### [Your instructions]
In the records below, one line contains "beide Medien NICHT". Print that line and every line after it exactly, down to the final one.
Task input: Begin
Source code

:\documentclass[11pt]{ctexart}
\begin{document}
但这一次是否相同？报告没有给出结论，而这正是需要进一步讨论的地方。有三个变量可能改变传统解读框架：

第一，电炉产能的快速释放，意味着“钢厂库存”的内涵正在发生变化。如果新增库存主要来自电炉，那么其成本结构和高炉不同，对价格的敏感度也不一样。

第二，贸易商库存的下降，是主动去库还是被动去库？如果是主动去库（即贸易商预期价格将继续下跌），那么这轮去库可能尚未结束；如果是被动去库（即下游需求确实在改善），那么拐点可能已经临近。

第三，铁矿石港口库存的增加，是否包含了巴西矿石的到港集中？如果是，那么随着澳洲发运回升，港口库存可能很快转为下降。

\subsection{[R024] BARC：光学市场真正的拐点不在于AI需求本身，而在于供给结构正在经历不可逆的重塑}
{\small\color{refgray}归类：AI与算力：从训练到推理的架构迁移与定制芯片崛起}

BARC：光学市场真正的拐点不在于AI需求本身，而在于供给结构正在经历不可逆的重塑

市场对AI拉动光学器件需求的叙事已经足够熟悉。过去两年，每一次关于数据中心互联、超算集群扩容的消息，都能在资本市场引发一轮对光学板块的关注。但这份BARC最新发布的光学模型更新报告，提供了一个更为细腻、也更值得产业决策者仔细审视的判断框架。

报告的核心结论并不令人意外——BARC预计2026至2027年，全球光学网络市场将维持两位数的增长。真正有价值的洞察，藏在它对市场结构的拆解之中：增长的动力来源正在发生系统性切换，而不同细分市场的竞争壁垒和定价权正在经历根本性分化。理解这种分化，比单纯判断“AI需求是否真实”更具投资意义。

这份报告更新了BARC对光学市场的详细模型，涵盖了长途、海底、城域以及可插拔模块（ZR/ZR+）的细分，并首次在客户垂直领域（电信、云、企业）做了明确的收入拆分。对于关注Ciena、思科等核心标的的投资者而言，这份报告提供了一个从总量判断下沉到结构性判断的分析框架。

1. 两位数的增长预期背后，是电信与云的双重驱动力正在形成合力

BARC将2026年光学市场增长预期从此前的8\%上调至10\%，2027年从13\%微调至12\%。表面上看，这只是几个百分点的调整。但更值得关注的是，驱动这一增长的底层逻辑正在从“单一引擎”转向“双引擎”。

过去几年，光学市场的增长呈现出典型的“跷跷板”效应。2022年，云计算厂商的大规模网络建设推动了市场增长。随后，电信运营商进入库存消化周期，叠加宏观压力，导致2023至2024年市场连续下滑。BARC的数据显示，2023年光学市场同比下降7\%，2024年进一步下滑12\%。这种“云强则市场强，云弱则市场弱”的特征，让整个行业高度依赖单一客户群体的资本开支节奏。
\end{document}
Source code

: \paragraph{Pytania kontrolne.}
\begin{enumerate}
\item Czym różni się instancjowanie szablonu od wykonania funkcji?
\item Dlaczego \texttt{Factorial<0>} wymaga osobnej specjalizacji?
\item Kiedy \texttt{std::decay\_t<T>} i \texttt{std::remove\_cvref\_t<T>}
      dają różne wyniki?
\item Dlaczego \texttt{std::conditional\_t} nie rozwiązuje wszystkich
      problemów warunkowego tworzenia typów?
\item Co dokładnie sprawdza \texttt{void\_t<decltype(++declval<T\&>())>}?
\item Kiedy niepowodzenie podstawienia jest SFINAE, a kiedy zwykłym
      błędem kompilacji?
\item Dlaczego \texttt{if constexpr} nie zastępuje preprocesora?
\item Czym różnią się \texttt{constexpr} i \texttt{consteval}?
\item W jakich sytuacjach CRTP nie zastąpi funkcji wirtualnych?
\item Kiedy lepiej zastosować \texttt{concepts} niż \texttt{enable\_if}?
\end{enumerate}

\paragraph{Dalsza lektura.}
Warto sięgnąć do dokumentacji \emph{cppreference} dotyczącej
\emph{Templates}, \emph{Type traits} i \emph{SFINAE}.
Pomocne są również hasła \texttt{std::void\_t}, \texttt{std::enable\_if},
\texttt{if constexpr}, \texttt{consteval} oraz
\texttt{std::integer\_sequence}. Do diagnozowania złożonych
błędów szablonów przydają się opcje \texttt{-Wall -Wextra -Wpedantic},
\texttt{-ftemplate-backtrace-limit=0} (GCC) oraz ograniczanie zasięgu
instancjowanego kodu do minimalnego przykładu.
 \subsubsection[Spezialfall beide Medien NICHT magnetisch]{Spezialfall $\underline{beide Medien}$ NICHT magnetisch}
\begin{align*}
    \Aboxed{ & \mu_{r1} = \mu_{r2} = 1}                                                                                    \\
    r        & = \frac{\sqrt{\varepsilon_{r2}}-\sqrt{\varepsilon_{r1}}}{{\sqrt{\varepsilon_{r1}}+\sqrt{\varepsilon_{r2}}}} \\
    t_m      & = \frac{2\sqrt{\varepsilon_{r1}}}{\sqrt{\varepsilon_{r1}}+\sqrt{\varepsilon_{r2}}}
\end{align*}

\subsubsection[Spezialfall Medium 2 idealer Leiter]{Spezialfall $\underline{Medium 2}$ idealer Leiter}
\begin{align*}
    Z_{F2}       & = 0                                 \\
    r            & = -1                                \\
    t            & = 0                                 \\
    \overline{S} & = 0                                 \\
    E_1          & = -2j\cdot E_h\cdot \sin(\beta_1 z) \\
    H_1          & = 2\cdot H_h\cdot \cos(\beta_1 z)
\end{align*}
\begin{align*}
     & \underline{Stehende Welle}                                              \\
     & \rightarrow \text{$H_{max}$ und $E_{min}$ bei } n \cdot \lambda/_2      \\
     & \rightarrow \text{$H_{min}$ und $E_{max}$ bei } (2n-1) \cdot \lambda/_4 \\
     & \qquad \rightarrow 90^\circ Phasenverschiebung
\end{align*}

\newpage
Task input: End
### [Answer to the exercise]
 \subsubsection[Spezialfall beide Medien NICHT magnetisch]{Spezialfall $\underline{beide Medien}$ NICHT magnetisch}
\begin{align*}
    \Aboxed{ & \mu_{r1} = \mu_{r2} = 1}                                                                                    \\
    r        & = \frac{\sqrt{\varepsilon_{r2}}-\sqrt{\varepsilon_{r1}}}{{\sqrt{\varepsilon_{r1}}+\sqrt{\varepsilon_{r2}}}} \\
    t_m      & = \frac{2\sqrt{\varepsilon_{r1}}}{\sqrt{\varepsilon_{r1}}+\sqrt{\varepsilon_{r2}}}
\end{align*}

\subsubsection[Spezialfall Medium 2 idealer Leiter]{Spezialfall $\underline{Medium 2}$ idealer Leiter}
\begin{align*}
    Z_{F2}       & = 0                                 \\
    r            & = -1                                \\
    t            & = 0                                 \\
    \overline{S} & = 0                                 \\
    E_1          & = -2j\cdot E_h\cdot \sin(\beta_1 z) \\
    H_1          & = 2\cdot H_h\cdot \cos(\beta_1 z)
\end{align*}
\begin{align*}
     & \underline{Stehende Welle}                                              \\
     & \rightarrow \text{$H_{max}$ und $E_{min}$ bei } n \cdot \lambda/_2      \\
     & \rightarrow \text{$H_{min}$ und $E_{max}$ bei } (2n-1) \cdot \lambda/_4 \\
     & \qquad \rightarrow 90^\circ Phasenverschiebung
\end{align*}

\newpage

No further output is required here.